(Dataset entries)
........
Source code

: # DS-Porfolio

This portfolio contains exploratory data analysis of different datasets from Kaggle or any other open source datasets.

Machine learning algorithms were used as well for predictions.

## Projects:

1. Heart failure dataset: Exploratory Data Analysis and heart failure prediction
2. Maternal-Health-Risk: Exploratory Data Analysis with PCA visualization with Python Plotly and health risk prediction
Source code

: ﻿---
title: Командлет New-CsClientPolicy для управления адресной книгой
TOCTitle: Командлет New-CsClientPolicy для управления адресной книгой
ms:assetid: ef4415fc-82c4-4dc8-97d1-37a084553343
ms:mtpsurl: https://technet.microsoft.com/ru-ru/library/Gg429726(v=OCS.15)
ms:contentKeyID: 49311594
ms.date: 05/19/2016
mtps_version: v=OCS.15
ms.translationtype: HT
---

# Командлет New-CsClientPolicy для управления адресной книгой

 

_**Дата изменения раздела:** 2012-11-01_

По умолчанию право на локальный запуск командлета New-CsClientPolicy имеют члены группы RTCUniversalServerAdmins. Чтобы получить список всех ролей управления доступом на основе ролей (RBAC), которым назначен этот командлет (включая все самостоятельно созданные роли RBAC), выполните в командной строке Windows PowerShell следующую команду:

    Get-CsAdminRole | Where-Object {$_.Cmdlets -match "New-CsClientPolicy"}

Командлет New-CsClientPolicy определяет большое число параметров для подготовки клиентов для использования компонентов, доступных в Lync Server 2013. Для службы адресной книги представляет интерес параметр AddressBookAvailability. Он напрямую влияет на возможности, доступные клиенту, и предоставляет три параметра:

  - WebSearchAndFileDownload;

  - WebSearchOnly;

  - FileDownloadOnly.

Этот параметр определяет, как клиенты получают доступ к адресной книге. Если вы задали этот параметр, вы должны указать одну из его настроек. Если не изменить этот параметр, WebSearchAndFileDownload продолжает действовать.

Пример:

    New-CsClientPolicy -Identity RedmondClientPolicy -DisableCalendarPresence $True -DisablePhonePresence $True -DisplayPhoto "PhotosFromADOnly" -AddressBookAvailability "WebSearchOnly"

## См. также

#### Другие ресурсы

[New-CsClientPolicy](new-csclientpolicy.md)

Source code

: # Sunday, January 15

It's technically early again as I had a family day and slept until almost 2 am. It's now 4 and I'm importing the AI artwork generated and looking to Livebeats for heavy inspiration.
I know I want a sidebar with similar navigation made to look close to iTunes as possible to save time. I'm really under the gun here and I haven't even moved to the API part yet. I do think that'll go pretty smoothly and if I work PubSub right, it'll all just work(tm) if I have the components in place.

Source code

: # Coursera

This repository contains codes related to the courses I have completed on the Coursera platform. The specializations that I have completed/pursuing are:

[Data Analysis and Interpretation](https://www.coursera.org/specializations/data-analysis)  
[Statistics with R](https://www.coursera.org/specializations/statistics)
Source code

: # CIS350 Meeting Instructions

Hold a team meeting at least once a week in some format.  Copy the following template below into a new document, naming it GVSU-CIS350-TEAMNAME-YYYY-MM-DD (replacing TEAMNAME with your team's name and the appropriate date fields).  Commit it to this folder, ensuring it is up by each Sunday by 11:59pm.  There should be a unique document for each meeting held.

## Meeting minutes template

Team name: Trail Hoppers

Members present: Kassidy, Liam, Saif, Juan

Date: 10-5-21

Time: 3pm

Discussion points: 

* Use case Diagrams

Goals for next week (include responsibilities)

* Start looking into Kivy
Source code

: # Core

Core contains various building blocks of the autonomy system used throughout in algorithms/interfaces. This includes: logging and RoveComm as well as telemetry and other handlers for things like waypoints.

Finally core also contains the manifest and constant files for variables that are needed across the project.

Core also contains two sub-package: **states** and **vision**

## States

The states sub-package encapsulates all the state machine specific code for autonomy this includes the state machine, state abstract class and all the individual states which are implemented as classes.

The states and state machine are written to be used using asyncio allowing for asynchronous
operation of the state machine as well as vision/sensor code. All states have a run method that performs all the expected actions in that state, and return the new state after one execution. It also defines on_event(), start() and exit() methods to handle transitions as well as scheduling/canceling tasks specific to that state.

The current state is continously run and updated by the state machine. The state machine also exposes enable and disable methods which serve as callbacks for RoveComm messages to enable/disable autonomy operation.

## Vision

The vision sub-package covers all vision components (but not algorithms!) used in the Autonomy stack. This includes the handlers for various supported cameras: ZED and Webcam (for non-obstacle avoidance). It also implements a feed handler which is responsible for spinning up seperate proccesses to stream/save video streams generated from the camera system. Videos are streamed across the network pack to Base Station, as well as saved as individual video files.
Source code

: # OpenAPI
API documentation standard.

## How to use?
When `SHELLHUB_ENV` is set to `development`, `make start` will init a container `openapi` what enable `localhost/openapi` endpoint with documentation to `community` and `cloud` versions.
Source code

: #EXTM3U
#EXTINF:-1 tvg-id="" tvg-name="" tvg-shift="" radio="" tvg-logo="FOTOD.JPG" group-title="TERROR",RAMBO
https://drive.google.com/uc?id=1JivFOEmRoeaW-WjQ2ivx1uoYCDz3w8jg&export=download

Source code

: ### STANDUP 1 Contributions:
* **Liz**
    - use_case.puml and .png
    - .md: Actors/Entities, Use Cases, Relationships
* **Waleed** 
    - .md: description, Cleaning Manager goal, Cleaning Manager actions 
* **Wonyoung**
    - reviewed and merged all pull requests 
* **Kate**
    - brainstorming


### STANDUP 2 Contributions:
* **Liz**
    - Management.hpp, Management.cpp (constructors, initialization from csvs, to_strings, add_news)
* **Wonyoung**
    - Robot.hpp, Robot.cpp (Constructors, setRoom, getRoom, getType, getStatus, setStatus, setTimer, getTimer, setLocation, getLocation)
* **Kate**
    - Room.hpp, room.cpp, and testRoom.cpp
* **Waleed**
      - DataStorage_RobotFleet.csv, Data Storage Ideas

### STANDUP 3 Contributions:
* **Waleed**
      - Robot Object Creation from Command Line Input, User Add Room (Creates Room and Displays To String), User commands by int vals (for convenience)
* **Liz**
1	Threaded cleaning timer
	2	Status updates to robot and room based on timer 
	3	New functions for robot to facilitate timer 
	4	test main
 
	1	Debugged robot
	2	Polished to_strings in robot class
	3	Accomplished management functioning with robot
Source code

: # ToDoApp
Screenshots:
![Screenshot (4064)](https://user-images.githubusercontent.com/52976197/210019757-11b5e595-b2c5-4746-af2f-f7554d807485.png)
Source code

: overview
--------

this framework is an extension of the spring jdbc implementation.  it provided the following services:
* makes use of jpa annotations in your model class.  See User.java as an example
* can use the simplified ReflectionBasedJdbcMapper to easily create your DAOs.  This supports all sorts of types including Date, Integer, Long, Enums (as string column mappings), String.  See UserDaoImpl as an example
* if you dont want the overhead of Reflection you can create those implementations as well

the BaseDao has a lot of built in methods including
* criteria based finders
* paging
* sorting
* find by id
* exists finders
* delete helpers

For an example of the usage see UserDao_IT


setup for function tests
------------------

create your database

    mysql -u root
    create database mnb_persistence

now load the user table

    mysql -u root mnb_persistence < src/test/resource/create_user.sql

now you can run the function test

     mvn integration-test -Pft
........
● **What you need to do**
Make an exact copy of the records.

● **Solution to the exercise**
Source code

: # DS-Porfolio

This portfolio contains exploratory data analysis of different datasets from Kaggle or any other open source datasets.

Machine learning algorithms were used as well for predictions.

## Projects:

1. Heart failure dataset: Exploratory Data Analysis and heart failure prediction
2. Maternal-Health-Risk: Exploratory Data Analysis with PCA visualization with Python Plotly and health risk prediction
Source code

: ﻿---
title: Командлет New-CsClientPolicy для управления адресной книгой
TOCTitle: Командлет New-CsClientPolicy для управления адресной книгой
ms:assetid: ef4415fc-82c4-4dc8-97d1-37a084553343
ms:mtpsurl: https://technet.microsoft.com/ru-ru/library/Gg429726(v=OCS.15)
ms:contentKeyID: 49311594
ms.date: 05/19/2016
mtps_version: v=OCS.15
ms.translationtype: HT
---

# Командлет New-CsClientPolicy для управления адресной книгой

 

_**Дата изменения раздела:** 2012-11-01_

По умолчанию право на локальный запуск командлета New-CsClientPolicy имеют члены группы RTCUniversalServerAdmins. Чтобы получить список всех ролей управления доступом на основе ролей (RBAC), которым назначен этот командлет (включая все самостоятельно созданные роли RBAC), выполните в командной строке Windows PowerShell следующую команду:

    Get-CsAdminRole | Where-Object {$_.Cmdlets -match "New-CsClientPolicy"}

Командлет New-CsClientPolicy определяет большое число параметров для подготовки клиентов для использования компонентов, доступных в Lync Server 2013. Для службы адресной книги представляет интерес параметр AddressBookAvailability. Он напрямую влияет на возможности, доступные клиенту, и предоставляет три параметра:

  - WebSearchAndFileDownload;

  - WebSearchOnly;

  - FileDownloadOnly.

Этот параметр определяет, как клиенты получают доступ к адресной книге. Если вы задали этот параметр, вы должны указать одну из его настроек. Если не изменить этот параметр, WebSearchAndFileDownload продолжает действовать.

Пример:

    New-CsClientPolicy -Identity RedmondClientPolicy -DisableCalendarPresence $True -DisablePhonePresence $True -DisplayPhoto "PhotosFromADOnly" -AddressBookAvailability "WebSearchOnly"

## См. также

#### Другие ресурсы

[New-CsClientPolicy](new-csclientpolicy.md)

Source code

: # Sunday, January 15

It's technically early again as I had a family day and slept until almost 2 am. It's now 4 and I'm importing the AI artwork generated and looking to Livebeats for heavy inspiration.
I know I want a sidebar with similar navigation made to look close to iTunes as possible to save time. I'm really under the gun here and I haven't even moved to the API part yet. I do think that'll go pretty smoothly and if I work PubSub right, it'll all just work(tm) if I have the components in place.

Source code

: # Coursera

This repository contains codes related to the courses I have completed on the Coursera platform. The specializations that I have completed/pursuing are:

[Data Analysis and Interpretation](https://www.coursera.org/specializations/data-analysis)  
[Statistics with R](https://www.coursera.org/specializations/statistics)
Source code

: # CIS350 Meeting Instructions

Hold a team meeting at least once a week in some format.  Copy the following template below into a new document, naming it GVSU-CIS350-TEAMNAME-YYYY-MM-DD (replacing TEAMNAME with your team's name and the appropriate date fields).  Commit it to this folder, ensuring it is up by each Sunday by 11:59pm.  There should be a unique document for each meeting held.

## Meeting minutes template

Team name: Trail Hoppers

Members present: Kassidy, Liam, Saif, Juan

Date: 10-5-21

Time: 3pm

Discussion points: 

* Use case Diagrams

Goals for next week (include responsibilities)

* Start looking into Kivy
Source code

: # Core

Core contains various building blocks of the autonomy system used throughout in algorithms/interfaces. This includes: logging and RoveComm as well as telemetry and other handlers for things like waypoints.

Finally core also contains the manifest and constant files for variables that are needed across the project.

Core also contains two sub-package: **states** and **vision**

## States

The states sub-package encapsulates all the state machine specific code for autonomy this includes the state machine, state abstract class and all the individual states which are implemented as classes.

The states and state machine are written to be used using asyncio allowing for asynchronous
operation of the state machine as well as vision/sensor code. All states have a run method that performs all the expected actions in that state, and return the new state after one execution. It also defines on_event(), start() and exit() methods to handle transitions as well as scheduling/canceling tasks specific to that state.

The current state is continously run and updated by the state machine. The state machine also exposes enable and disable methods which serve as callbacks for RoveComm messages to enable/disable autonomy operation.

## Vision

The vision sub-package covers all vision components (but not algorithms!) used in the Autonomy stack. This includes the handlers for various supported cameras: ZED and Webcam (for non-obstacle avoidance). It also implements a feed handler which is responsible for spinning up seperate proccesses to stream/save video streams generated from the camera system. Videos are streamed across the network pack to Base Station, as well as saved as individual video files.
Source code

: # OpenAPI
API documentation standard.

## How to use?
When `SHELLHUB_ENV` is set to `development`, `make start` will init a container `openapi` what enable `localhost/openapi` endpoint with documentation to `community` and `cloud` versions.
Source code

: #EXTM3U
#EXTINF:-1 tvg-id="" tvg-name="" tvg-shift="" radio="" tvg-logo="FOTOD.JPG" group-title="TERROR",RAMBO
https://drive.google.com/uc?id=1JivFOEmRoeaW-WjQ2ivx1uoYCDz3w8jg&export=download

Source code

: ### STANDUP 1 Contributions:
* **Liz**
    - use_case.puml and .png
    - .md: Actors/Entities, Use Cases, Relationships
* **Waleed** 
    - .md: description, Cleaning Manager goal, Cleaning Manager actions 
* **Wonyoung**
    - reviewed and merged all pull requests 
* **Kate**
    - brainstorming


### STANDUP 2 Contributions:
* **Liz**
    - Management.hpp, Management.cpp (constructors, initialization from csvs, to_strings, add_news)
* **Wonyoung**
    - Robot.hpp, Robot.cpp (Constructors, setRoom, getRoom, getType, getStatus, setStatus, setTimer, getTimer, setLocation, getLocation)
* **Kate**
    - Room.hpp, room.cpp, and testRoom.cpp
* **Waleed**
      - DataStorage_RobotFleet.csv, Data Storage Ideas

### STANDUP 3 Contributions:
* **Waleed**
      - Robot Object Creation from Command Line Input, User Add Room (Creates Room and Displays To String), User commands by int vals (for convenience)
* **Liz**
1	Threaded cleaning timer
	2	Status updates to robot and room based on timer 
	3	New functions for robot to facilitate timer 
	4	test main
 
	1	Debugged robot
	2	Polished to_strings in robot class
	3	Accomplished management functioning with robot
Source code

: # ToDoApp
Screenshots:
![Screenshot (4064)](https://user-images.githubusercontent.com/52976197/210019757-11b5e595-b2c5-4746-af2f-f7554d807485.png)
Source code

: overview
--------

this framework is an extension of the spring jdbc implementation.  it provided the following services:
* makes use of jpa annotations in your model class.  See User.java as an example
* can use the simplified ReflectionBasedJdbcMapper to easily create your DAOs.  This supports all sorts of types including Date, Integer, Long, Enums (as string column mappings), String.  See UserDaoImpl as an example
* if you dont want the overhead of Reflection you can create those implementations as well

the BaseDao has a lot of built in methods including
* criteria based finders
* paging
* sorting
* find by id
* exists finders
* delete helpers

For an example of the usage see UserDao_IT


setup for function tests
------------------

create your database

    mysql -u root
    create database mnb_persistence

now load the user table

    mysql -u root mnb_persistence < src/test/resource/create_user.sql

now you can run the function test

     mvn integration-test -Pft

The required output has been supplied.